About Plotting and Planning

Last week I ran a three-hour MA class on plotting at City University. Apart from being one of the scariest things I have ever said yes to (and I admit this as a constant yes-person), planning the session coincided with a small sea-change in my working process.

If you have even glanced at some of my previous posts, you will have gleaned that, in NaNoWriMo parlance, I am a pantser, not a plotter. This means that I start out with an idea and write an incredibly messy and unwieldy first draft – essentially a process of discovery, where I find out about my setting, characters and story.

However, while it can be enormously exciting, this process is quite lengthy – I have to do at least another draft before anyone sees it. So, while the quick-and-dirty first draft (or, as I like to call it Draft Zero) takes only a couple of months, the picking apart and re-ordering of what I have produced can take anything up to a year.

I am currently working on my fourth novel. I am contracted to produce one novel a year. And I did have a whole year to produce each of my first two novels, CUCKOO and EVERY VOW YOU BREAK. Indeed, as has been noted by other writers, you have your whole life to date to produce your first novel. And you can happily work on your second without too much distraction while waiting for your first to go through the publication process.

However, there did seem to be a month or so’s slippage on the year’s deadline between first and second, and then, with TARNISHED, which is out in March, everything got pushed back even further so that, whereas with CUCKOO I was dealing with the copy edits (the final stage – allegedly – of author involvement in editing) in July, a full eight months before publication, I got my hands on the  TARNISHED copy edits in December, just three months before it comes out.

Some of this was not to do with me. My publishers now know how much time I’m likely to need to turn things round – I am a fast mover, apparently, so they don’t have to worry too much. Leah, my editor, has been busy with a lot more authors to deal with (I was an early acquisition for her). She has also been busy heading up the launch of the fantastic new Headline imprint Tinder Press.

But some of it is down to me.  I have been delivering each new book later into the year than the previous because, with each new publication, I have more (extremely enjoyable) work to do with publicity. There are features, blog articles and short stories to be written, bookshops and festivals to visit, teaching gigs, other people’s books to read, exciting outings to interesting places to talk business. It’s all terribly exciting, but it means that the day when I do nothing but work on my novel is a rare treat.

So I started novel #4 in November 2012. I’m supposed to deliver by late May 2013. Even if I do manage to wangle a couple of extra weeks (hint, hint), that is not a long time to write a whole novel. So, since the story of #4 landed on me pretty fully formed, I have decided to do a bit of plotting rather than pantsing.

I had a look at David Hewson’s great e-book Writing a Novel with Scrivener, and realised that, so long as you remain flexible and responsive to what your writing process throws up, plotting can be every bit as satisfying, fluid and creative as pantsing.
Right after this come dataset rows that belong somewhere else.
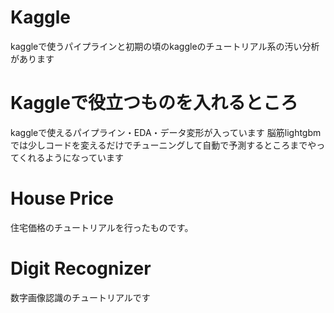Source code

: # Kaggle
kaggleで使うパイプラインと初期の頃のkaggleのチュートリアル系の汚い分析があります

# Kaggleで役立つものを入れるところ
kaggleで使えるパイプライン・EDA・データ変形が入っています
脳筋lightgbmでは少しコードを変えるだけでチューニングして自動で予測するところまでやってくれるようになっています

# House Price
住宅価格のチュートリアルを行ったものです。

# Digit Recognizer
数字画像認識のチュートリアルです
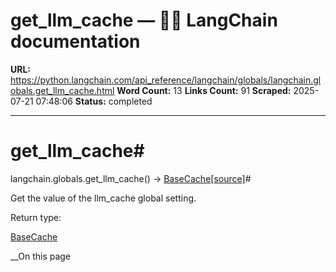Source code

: # get_llm_cache — 🦜🔗 LangChain  documentation

**URL:** https://python.langchain.com/api_reference/langchain/globals/langchain.globals.get_llm_cache.html
**Word Count:** 13
**Links Count:** 91
**Scraped:** 2025-07-21 07:48:06
**Status:** completed

---

# get\_llm\_cache\#

langchain.globals.get\_llm\_cache\(\) → [BaseCache](https://python.langchain.com/api_reference/core/caches/langchain_core.caches.BaseCache.html#langchain_core.caches.BaseCache "langchain_core.caches.BaseCache")[\[source\]](https://python.langchain.com/api_reference/_modules/langchain/globals.html#get_llm_cache)\#     

Get the value of the llm\_cache global setting.

Return type:     

[BaseCache](https://python.langchain.com/api_reference/core/caches/langchain_core.caches.BaseCache.html#langchain_core.caches.BaseCache "langchain_core.caches.BaseCache")

__On this page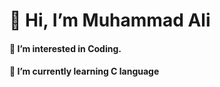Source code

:  <h1>👋 Hi, I’m Muhammad Ali</h1>
<h4>👀 I’m interested in Coding.</h4>
<h4>🌱 I’m currently learning C language</h4>

<!---
alicyber99/alicyber99 is a ✨ special ✨ repository because its `README.md` (this file) appears on your GitHub profile.
You can click the Preview link to take a look at your changes.
--->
So, while novel #4 is emerging a little more slowly than the previous three – I have to put in a good couple more hours to reach my daily word count target of 2000 – I know that I am working smarter. Because I know where I am going, I am fairly confident (well, at least hopeful) that the finished draft will need tweaking rather than overhauling. So I still should hit my deadline.

And I’m surprised how much I am enjoying the process: it’s a little like having an Ordnance Survey map of a wild, mountain walk – you can see your progress, but there are still many diversions open to you, and the reality of experiencing the terrain is completely different to what you might expect from the two-dimensional rendering on the page.

With this all in mind, I had plenty to talk about to that MA class. And, since, when it comes to teaching, I am anything but a pantser (I over-prepare like nobody’s business), I think I just about survived the session with my reputation intact.

Proper grown up, though, teaching MA students…


2 thoughts on “About Plotting and Planning

  1. I’d never take a country walk without a map, but conversely I’d never want to write a novel knowing where I’m going.
    Durrell said he liked to plant a few stakes in the sand. That’s about as far as I’m prepared to go too.
    But now I’ve started writing an online serialised novella. I can’t go back and make changes – scary!